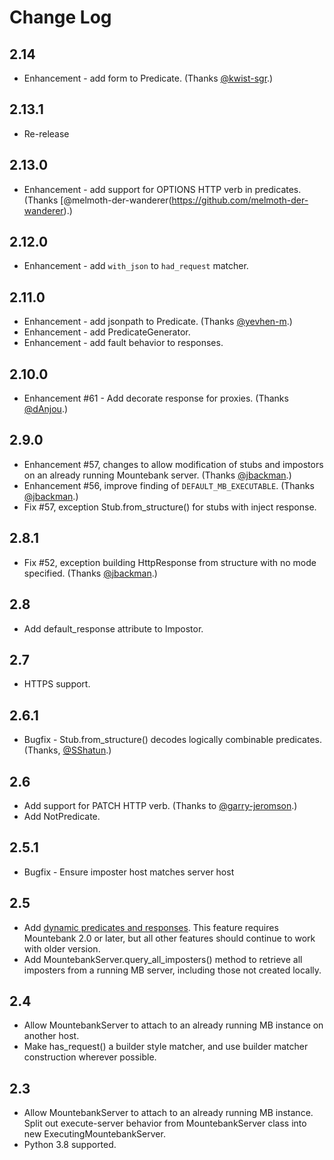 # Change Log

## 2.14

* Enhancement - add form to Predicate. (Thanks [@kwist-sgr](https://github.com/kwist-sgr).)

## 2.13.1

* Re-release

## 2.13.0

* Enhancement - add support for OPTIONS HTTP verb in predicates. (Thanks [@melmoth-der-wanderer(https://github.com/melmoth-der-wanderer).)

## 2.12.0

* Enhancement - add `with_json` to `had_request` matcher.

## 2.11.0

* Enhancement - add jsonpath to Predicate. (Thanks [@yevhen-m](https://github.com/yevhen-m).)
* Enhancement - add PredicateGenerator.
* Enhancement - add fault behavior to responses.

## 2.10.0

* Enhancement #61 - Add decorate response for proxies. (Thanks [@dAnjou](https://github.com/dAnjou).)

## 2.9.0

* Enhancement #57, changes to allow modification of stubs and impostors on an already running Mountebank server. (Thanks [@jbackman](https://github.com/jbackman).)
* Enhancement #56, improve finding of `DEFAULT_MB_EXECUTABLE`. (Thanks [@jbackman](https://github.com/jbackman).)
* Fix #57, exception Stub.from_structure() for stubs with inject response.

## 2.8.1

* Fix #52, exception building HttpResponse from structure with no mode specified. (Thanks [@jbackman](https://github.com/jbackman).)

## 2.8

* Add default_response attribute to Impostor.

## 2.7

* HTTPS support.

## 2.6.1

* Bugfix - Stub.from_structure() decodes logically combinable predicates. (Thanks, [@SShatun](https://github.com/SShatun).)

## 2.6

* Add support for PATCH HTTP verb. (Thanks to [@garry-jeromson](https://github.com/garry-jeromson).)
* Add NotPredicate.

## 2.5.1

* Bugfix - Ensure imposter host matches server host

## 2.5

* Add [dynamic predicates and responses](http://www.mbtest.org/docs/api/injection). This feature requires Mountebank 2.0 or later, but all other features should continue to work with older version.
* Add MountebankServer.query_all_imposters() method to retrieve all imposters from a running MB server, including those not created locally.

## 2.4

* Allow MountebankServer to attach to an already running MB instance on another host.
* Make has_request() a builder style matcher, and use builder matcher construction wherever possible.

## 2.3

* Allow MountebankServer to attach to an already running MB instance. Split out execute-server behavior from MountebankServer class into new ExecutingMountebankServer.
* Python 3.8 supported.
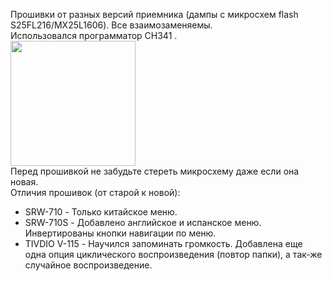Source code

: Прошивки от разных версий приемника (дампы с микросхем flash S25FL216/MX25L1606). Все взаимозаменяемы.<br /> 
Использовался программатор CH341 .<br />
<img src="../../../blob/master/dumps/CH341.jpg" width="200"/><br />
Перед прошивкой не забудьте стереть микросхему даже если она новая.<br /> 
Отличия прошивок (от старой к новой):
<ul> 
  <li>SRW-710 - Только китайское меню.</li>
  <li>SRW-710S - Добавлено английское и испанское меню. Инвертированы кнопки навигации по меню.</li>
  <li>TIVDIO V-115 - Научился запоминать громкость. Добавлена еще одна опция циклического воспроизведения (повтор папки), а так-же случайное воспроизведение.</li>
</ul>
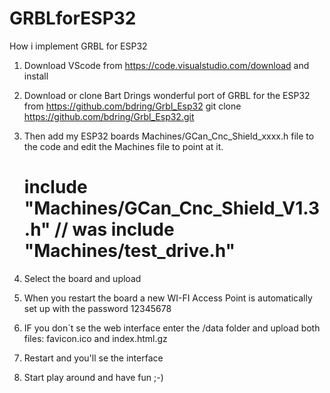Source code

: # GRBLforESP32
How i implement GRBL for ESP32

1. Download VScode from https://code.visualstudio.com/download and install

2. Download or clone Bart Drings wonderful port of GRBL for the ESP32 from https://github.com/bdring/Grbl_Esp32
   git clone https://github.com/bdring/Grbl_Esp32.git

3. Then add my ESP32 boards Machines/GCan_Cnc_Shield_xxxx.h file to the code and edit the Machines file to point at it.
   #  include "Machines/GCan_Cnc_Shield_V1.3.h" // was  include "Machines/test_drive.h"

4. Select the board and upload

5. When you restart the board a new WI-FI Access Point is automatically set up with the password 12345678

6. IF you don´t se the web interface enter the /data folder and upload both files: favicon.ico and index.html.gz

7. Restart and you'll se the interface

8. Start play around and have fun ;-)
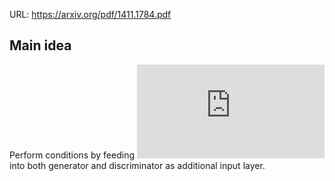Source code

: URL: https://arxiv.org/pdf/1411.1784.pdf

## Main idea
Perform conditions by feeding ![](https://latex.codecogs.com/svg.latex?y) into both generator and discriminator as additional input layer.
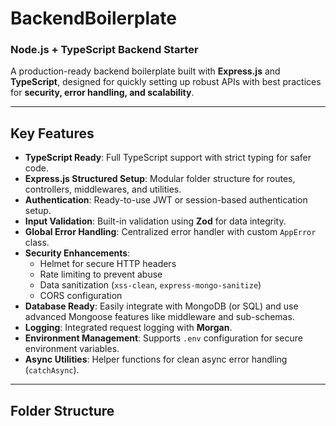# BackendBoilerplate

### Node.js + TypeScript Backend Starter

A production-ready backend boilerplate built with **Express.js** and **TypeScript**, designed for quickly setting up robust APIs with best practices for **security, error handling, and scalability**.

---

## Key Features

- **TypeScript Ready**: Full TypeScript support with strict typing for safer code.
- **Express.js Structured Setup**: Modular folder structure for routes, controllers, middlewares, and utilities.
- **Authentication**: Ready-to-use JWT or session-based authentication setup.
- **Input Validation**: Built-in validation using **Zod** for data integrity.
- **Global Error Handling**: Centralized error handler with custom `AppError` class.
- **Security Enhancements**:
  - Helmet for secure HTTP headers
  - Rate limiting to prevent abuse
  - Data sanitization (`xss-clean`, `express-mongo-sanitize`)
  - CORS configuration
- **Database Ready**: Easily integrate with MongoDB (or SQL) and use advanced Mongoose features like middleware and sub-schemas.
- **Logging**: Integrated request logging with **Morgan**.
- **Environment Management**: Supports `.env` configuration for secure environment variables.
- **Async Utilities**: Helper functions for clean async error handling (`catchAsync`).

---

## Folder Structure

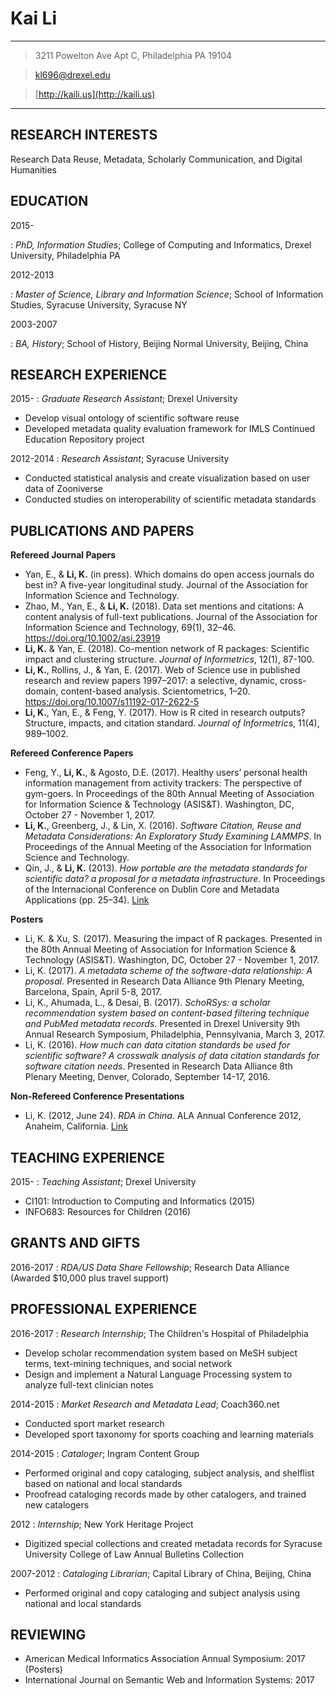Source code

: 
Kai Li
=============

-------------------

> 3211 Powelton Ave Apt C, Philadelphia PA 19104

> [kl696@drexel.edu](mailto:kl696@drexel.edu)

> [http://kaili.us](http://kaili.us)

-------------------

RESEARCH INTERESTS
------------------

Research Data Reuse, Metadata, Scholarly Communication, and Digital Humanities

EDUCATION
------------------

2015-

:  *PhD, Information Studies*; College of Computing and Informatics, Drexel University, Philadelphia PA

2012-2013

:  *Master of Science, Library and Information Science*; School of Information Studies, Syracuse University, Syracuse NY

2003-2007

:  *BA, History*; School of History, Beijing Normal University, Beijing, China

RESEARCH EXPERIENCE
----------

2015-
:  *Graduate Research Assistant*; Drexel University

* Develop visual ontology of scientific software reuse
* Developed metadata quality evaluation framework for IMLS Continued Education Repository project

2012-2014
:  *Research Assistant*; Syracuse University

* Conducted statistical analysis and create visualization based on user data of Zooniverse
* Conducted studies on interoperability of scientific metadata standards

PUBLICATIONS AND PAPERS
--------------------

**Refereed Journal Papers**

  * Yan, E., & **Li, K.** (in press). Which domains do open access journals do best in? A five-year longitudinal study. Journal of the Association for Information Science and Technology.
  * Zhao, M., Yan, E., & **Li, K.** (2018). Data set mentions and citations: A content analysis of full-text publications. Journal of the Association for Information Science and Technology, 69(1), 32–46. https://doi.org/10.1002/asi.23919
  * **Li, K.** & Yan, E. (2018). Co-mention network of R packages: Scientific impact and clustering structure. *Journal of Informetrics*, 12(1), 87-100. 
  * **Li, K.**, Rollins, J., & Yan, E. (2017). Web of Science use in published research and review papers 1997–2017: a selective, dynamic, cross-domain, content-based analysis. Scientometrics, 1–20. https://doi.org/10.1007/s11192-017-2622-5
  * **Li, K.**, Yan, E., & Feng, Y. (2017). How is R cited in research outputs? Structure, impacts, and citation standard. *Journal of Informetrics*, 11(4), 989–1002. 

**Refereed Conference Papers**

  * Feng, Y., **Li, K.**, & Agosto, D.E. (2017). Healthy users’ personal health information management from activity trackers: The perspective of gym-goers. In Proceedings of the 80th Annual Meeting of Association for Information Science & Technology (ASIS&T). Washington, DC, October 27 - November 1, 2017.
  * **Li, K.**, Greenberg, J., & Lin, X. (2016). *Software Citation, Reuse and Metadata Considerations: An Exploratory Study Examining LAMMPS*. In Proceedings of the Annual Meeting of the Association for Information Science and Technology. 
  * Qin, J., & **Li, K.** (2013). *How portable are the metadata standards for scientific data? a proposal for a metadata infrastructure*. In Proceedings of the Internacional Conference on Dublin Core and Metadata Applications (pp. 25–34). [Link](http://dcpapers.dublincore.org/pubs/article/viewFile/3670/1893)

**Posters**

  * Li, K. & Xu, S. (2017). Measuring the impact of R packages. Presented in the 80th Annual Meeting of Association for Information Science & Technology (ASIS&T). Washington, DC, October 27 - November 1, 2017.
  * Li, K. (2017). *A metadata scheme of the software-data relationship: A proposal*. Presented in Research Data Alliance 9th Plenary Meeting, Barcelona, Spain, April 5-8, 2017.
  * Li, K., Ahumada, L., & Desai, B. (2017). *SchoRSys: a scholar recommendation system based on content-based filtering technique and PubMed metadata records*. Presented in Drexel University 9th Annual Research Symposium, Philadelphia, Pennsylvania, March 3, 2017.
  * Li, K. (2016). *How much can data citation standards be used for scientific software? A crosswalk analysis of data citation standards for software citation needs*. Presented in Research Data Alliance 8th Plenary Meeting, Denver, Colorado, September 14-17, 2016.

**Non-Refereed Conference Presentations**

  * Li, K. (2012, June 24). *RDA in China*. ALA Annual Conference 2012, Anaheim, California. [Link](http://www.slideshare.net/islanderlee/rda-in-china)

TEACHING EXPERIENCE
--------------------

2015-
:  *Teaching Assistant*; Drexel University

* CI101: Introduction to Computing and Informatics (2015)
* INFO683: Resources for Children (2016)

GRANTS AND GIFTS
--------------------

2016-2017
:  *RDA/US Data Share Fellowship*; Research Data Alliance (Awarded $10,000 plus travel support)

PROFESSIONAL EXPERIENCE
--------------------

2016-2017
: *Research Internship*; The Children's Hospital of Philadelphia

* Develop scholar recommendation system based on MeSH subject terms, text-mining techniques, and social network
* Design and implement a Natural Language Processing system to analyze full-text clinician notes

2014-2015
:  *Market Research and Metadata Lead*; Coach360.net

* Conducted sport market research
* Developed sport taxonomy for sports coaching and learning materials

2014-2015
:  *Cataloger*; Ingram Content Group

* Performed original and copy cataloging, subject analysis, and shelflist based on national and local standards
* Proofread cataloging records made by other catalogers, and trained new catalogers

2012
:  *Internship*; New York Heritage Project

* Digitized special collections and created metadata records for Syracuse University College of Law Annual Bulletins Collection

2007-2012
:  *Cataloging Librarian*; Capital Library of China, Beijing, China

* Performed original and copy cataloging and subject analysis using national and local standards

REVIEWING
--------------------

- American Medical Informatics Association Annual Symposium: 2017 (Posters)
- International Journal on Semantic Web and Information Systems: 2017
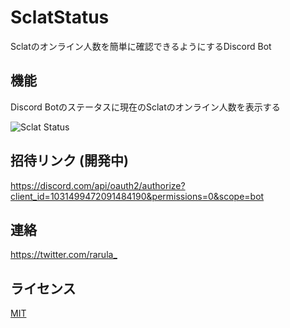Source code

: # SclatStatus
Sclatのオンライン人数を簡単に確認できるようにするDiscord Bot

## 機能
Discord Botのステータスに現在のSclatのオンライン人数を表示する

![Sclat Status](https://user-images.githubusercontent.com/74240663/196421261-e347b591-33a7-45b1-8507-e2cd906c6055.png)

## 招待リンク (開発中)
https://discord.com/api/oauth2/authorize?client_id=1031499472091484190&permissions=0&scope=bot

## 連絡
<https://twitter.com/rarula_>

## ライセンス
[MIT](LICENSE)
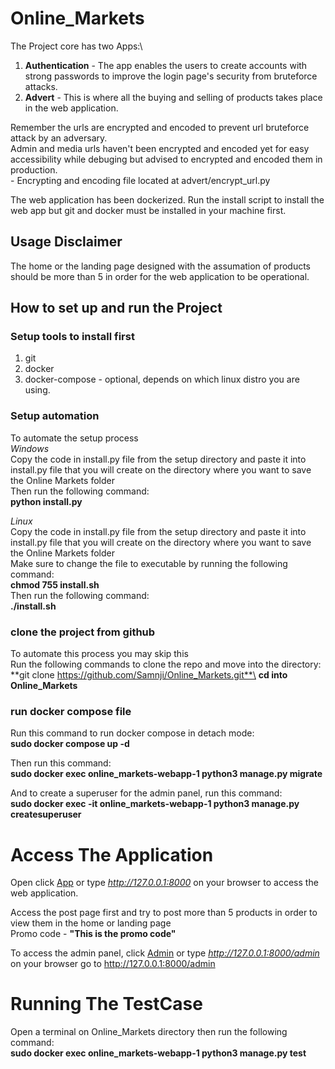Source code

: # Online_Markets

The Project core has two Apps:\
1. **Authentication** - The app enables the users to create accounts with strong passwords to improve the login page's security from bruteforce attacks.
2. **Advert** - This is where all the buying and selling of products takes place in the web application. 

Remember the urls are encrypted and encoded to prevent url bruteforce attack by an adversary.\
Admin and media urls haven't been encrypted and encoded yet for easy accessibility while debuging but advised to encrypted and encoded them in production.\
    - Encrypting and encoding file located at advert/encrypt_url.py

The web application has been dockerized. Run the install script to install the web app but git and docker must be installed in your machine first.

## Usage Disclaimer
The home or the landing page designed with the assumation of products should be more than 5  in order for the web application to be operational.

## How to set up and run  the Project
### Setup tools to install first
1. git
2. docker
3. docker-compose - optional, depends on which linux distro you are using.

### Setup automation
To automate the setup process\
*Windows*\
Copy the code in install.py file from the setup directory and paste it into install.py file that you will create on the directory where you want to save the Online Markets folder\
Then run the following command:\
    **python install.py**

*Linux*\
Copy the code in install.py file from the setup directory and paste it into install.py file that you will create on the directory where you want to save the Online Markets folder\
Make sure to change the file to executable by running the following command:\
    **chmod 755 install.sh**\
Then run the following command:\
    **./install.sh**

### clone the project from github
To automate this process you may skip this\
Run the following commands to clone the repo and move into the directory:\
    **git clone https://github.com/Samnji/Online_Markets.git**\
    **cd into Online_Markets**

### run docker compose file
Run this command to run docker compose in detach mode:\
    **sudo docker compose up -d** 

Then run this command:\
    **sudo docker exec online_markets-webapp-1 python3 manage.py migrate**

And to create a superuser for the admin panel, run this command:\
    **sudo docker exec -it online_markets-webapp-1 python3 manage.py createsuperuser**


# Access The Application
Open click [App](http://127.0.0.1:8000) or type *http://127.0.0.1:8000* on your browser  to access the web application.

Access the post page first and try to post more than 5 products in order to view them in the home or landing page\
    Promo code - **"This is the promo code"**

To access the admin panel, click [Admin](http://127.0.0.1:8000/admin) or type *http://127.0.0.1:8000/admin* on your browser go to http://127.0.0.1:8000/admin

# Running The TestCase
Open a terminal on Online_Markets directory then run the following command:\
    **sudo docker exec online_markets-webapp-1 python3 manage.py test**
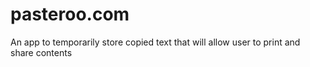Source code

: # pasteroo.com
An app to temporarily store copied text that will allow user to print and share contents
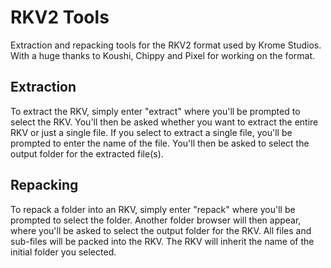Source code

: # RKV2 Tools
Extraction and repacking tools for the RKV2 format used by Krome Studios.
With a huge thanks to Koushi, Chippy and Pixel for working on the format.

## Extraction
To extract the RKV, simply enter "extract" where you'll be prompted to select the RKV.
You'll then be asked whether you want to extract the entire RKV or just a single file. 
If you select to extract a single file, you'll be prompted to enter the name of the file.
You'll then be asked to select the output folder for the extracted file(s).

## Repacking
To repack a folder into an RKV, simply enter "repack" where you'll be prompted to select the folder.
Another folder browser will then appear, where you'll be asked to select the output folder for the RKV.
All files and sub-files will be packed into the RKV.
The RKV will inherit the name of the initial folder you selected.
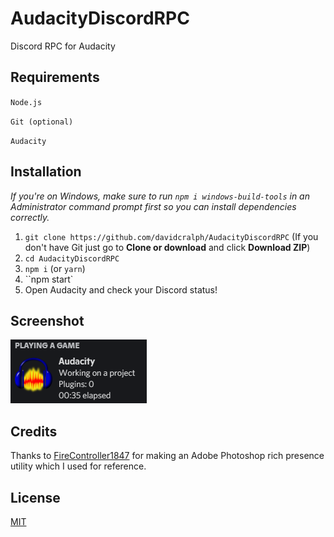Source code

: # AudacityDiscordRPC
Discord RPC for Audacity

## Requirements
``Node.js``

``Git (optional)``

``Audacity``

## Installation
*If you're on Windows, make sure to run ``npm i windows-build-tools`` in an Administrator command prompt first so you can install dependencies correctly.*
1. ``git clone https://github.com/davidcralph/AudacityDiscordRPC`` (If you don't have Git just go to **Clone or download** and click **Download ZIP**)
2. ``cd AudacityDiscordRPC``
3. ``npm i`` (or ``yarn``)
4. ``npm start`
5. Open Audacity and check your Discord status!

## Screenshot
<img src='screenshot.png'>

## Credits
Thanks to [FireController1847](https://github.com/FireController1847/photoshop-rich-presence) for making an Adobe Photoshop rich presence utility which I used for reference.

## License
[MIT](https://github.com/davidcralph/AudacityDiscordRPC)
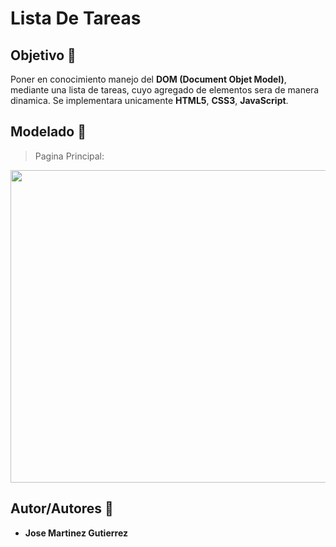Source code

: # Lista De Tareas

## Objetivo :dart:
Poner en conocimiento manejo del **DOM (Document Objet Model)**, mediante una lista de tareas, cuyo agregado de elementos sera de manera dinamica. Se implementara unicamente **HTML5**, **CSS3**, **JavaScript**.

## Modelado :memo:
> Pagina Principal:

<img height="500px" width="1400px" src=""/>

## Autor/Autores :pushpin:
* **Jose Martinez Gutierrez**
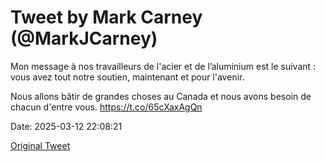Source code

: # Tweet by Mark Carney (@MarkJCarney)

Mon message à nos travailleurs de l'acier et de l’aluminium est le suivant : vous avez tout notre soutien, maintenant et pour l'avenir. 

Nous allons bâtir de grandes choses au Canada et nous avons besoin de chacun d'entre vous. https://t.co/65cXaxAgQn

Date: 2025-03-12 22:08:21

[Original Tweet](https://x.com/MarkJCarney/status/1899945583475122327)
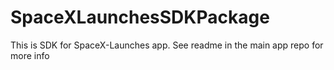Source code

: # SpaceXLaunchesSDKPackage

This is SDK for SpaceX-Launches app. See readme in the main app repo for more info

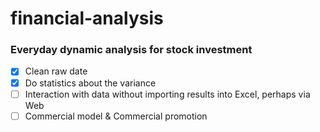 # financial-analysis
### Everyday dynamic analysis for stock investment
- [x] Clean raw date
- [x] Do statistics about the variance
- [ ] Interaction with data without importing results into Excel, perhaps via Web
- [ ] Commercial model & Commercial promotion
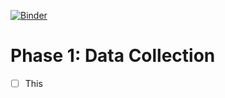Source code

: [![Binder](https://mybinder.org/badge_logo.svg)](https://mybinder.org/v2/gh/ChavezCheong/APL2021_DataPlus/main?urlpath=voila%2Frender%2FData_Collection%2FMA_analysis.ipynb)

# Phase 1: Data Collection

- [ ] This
+===+
_WHAT THE TASK REQUIRES:_ From the records above, copy only the lines starting with the line that holds "China, Beijing, China" and going on through the line that holds "- American Medical", exactly as written.

_YOUR SOLUTION:_
:  *Cataloging Librarian*; Capital Library of China, Beijing, China

* Performed original and copy cataloging and subject analysis using national and local standards

REVIEWING
--------------------

- American Medical Informatics Association Annual Symposium: 2017 (Posters)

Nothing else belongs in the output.